The inspector general’s Department of Energy report stated that employees who cooperated with the investigation were suspended, fired, or “otherwise sanctioned.” The House Oversight and Government Reform Committee Chairman also noted that it is illegal to interfere with an employee’s right to furnish information to Congress. Darrell Issa asked Daniel Poneman to respond to claims that he was instructed by the Department of Energy to tell staffers not to cooperate with the inspector general. It is currently unknown if a response has been received by the Republican committee chairman.

An excerpt from Issa’s letter to Daniel Poneman reads:

“BPA employees have the right to talk with Congress and to provide Congress information free from interference by the Department of Energy. These employees also have a right to be free from fear of retaliation for sharing information with Congress.”
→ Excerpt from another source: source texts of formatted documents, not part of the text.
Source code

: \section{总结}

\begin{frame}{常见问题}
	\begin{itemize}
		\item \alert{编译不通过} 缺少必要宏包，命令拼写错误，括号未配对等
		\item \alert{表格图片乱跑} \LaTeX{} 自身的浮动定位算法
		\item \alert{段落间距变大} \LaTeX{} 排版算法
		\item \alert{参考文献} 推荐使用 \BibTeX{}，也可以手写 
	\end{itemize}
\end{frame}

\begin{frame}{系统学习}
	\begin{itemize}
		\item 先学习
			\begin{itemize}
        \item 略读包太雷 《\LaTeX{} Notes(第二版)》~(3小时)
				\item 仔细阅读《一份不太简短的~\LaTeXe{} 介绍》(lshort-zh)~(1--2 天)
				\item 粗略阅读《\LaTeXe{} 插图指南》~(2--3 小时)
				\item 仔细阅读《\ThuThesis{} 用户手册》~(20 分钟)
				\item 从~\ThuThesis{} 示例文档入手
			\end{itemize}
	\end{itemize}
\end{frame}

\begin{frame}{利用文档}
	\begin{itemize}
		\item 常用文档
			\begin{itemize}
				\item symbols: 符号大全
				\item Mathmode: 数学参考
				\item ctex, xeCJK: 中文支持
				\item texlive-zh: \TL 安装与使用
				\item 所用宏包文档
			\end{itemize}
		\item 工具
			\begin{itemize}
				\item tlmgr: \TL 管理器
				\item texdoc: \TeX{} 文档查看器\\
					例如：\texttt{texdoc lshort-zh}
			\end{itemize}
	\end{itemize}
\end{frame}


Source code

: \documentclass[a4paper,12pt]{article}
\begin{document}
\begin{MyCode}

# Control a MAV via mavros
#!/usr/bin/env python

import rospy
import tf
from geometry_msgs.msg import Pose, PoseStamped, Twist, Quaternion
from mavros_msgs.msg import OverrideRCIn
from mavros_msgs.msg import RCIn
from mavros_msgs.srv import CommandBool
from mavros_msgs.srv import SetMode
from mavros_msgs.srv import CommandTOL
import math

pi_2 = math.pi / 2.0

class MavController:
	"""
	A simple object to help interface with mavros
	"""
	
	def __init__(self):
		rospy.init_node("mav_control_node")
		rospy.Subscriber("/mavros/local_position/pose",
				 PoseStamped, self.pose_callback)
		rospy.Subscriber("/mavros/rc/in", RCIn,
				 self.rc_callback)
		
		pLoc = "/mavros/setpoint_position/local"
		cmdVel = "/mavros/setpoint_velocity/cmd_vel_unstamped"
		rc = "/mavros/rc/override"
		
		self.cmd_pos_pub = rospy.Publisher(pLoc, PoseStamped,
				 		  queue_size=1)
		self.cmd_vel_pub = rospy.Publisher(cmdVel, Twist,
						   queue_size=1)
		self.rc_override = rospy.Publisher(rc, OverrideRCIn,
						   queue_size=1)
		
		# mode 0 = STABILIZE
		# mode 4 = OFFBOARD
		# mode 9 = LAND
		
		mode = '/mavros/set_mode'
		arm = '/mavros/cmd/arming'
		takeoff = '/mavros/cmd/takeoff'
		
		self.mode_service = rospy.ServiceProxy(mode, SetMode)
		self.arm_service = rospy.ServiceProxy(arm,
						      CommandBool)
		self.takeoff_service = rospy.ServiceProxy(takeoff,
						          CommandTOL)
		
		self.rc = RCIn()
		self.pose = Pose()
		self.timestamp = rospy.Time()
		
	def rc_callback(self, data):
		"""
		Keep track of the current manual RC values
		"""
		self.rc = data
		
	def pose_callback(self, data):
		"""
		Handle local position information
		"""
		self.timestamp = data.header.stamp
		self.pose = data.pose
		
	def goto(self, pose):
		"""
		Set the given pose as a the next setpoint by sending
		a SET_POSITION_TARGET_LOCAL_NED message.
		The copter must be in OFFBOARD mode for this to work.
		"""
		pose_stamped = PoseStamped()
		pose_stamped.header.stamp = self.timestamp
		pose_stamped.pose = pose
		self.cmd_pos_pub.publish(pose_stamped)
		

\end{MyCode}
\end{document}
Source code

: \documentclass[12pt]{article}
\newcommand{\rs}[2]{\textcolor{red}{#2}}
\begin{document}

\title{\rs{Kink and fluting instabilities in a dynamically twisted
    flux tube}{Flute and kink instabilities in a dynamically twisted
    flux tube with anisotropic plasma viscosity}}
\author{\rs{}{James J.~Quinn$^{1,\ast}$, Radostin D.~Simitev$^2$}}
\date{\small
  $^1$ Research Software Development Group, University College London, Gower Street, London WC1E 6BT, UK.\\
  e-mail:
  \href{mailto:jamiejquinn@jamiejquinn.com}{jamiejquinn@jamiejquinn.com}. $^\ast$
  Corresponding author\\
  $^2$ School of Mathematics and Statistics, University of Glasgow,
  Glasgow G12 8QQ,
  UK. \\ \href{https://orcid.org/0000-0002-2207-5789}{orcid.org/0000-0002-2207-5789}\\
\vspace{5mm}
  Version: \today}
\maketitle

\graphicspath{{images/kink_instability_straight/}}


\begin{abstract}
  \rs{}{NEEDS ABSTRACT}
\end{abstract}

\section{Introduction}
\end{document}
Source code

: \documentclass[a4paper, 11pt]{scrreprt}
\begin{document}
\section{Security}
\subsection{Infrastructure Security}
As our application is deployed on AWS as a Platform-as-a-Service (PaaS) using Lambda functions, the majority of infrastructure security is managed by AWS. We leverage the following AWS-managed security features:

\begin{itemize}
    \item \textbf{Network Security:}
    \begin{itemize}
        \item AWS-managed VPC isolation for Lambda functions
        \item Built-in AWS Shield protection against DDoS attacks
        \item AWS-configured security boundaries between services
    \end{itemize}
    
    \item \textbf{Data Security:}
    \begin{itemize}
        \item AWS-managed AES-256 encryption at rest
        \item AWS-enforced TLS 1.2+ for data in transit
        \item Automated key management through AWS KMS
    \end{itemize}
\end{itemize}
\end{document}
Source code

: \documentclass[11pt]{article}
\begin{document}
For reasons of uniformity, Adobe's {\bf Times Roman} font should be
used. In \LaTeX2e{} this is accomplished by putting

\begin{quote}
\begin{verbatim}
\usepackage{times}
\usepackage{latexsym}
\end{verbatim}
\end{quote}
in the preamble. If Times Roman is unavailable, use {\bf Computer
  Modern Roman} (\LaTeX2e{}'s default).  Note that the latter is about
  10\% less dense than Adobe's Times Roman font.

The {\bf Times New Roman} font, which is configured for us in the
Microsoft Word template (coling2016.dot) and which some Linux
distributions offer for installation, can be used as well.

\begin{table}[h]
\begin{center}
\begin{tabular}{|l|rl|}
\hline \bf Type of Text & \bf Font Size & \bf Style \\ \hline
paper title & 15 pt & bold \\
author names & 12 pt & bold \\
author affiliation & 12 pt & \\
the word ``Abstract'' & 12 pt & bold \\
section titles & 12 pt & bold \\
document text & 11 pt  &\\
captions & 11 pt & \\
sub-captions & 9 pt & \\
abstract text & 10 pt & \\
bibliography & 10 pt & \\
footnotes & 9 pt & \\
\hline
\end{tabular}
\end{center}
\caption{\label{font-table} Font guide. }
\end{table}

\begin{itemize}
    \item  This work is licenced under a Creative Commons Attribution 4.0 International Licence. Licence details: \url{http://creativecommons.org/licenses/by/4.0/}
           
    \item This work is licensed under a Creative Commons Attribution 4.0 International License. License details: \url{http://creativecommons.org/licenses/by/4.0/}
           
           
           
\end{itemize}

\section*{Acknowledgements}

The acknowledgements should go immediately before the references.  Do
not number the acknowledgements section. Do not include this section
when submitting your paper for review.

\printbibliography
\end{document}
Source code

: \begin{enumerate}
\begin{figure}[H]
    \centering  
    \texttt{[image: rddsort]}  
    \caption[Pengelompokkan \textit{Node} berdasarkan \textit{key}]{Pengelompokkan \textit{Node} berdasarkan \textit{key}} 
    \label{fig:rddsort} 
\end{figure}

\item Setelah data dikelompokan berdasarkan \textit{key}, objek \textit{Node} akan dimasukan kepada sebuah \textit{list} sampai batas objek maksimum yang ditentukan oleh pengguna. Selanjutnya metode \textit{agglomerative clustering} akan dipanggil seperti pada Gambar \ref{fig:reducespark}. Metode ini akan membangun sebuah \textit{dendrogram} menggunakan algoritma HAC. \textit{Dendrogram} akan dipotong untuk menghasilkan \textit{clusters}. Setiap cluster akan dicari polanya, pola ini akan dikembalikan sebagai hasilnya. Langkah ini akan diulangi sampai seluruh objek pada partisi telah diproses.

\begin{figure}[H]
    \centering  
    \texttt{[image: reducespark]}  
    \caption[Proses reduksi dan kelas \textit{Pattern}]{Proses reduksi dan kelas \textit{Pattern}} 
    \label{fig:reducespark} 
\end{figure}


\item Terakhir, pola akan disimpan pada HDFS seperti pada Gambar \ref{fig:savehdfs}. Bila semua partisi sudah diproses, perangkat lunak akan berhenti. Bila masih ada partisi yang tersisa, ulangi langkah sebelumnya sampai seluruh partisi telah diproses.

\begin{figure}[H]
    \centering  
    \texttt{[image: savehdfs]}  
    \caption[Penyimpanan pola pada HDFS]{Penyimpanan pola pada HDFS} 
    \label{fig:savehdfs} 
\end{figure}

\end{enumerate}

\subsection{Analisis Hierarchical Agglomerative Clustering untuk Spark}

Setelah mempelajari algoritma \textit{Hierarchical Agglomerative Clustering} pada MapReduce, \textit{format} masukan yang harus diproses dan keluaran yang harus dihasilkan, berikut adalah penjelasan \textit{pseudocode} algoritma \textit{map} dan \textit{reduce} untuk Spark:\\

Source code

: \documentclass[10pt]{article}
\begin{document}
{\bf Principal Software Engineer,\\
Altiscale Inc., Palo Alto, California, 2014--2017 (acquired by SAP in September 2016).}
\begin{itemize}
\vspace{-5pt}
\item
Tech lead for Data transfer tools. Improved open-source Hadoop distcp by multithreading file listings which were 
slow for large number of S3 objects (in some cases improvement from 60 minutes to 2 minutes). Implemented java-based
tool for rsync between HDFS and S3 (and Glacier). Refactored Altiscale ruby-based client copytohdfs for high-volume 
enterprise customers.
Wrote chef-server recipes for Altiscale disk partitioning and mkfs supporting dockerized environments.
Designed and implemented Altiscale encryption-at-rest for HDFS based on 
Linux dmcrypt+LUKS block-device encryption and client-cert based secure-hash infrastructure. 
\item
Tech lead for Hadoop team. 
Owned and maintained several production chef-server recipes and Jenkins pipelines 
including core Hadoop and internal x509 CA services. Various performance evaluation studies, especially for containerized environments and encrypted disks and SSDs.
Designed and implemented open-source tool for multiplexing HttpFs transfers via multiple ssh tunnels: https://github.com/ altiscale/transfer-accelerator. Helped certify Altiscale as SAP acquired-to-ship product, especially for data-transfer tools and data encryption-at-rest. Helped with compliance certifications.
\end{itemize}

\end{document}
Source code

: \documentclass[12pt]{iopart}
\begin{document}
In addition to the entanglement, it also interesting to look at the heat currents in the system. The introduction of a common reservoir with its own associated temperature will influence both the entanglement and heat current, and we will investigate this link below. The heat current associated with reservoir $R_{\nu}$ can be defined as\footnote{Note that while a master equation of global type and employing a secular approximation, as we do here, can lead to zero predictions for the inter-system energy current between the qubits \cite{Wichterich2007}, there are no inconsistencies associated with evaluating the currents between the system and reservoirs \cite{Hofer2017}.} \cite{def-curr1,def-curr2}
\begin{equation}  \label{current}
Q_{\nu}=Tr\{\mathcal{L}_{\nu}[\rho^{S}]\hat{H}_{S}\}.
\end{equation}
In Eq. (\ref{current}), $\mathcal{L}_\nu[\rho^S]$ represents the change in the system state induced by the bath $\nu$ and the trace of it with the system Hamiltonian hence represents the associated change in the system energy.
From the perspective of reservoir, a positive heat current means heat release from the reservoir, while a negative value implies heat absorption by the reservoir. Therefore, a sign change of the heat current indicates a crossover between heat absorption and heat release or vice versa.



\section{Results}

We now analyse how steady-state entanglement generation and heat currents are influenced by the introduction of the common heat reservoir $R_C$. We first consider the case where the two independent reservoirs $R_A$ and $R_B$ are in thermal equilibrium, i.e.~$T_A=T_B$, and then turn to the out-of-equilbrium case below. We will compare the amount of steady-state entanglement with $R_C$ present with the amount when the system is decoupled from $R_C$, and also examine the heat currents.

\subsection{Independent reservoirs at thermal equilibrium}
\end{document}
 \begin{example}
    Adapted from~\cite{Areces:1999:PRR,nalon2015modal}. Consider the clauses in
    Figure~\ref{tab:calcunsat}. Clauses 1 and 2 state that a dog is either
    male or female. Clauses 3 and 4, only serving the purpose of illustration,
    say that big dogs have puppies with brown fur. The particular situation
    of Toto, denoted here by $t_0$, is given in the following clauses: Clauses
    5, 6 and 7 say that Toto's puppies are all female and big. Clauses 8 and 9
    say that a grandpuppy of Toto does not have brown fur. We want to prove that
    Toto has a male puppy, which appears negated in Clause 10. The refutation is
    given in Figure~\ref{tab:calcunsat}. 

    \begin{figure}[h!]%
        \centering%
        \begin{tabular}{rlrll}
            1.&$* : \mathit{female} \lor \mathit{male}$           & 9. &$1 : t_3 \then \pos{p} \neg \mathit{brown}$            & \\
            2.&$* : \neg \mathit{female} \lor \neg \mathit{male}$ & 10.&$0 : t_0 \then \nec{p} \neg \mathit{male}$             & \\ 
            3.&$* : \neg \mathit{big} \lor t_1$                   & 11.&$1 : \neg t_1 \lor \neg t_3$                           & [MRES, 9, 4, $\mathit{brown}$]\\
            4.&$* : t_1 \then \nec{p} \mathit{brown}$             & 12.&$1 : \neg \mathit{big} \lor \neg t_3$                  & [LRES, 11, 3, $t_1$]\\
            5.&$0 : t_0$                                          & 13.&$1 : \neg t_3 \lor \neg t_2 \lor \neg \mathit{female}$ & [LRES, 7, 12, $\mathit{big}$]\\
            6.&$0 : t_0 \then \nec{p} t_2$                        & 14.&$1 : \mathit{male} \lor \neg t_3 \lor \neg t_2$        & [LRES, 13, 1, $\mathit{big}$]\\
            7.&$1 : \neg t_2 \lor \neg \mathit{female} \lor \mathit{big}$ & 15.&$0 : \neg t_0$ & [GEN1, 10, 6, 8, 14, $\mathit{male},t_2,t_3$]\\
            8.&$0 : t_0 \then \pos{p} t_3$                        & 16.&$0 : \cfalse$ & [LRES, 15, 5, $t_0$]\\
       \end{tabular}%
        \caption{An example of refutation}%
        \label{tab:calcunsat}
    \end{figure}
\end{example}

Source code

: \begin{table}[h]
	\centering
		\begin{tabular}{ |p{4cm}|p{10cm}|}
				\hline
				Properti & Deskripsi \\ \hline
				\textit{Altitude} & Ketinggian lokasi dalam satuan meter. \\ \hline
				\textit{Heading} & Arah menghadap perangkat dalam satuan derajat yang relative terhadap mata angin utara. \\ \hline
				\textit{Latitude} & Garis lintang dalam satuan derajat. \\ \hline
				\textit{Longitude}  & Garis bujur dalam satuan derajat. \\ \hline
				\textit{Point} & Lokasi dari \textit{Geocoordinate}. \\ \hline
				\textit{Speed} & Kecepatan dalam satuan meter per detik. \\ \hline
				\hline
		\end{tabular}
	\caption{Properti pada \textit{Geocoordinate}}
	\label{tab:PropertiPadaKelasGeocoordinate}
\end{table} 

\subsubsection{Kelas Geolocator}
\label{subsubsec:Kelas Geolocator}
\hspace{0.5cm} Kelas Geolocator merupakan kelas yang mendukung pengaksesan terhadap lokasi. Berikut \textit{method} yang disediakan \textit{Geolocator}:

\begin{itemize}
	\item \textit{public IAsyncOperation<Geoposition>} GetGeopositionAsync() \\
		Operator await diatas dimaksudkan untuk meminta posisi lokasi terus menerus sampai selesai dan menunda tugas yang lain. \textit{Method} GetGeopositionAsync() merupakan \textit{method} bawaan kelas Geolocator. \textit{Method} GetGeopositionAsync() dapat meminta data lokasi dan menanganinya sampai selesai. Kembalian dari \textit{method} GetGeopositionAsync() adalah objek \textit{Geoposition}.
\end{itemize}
Barack Obama promised to govern over the most transparent administration in at least recent history. His tenure in office has been anything but upfront and crystal clear. During a recent congressional hearing, signs of a bi-partisan approach to the problem tentatively took shape. Both Democrats and Republicans voiced their grievances with the management record of the Department of Energy and noted their hopes for a reorganization plan announced by Secretary Ernest Moniz.

The flurry of Obama administration scandals focused on a lack of oversight and mismanagement does not instill confidence in the federal government’s ability to manage our healthcare. House Energy and Commerce oversight subcommittee chairman Tim Murphy remarked that the reorganization plan looks good, but only time will tell if the changes will actually spur productive change. The Pennsylvania Republican’s comments paint a disheartening picture for those of us who have been paying the salaries of DOE officials and employees.

GOP Representative Tim Murphy had this to say about the problems at the Department of Energy:

“On paper, these changes look like positive steps to help DOE address the tremendous challenges and opportunities before the agency.”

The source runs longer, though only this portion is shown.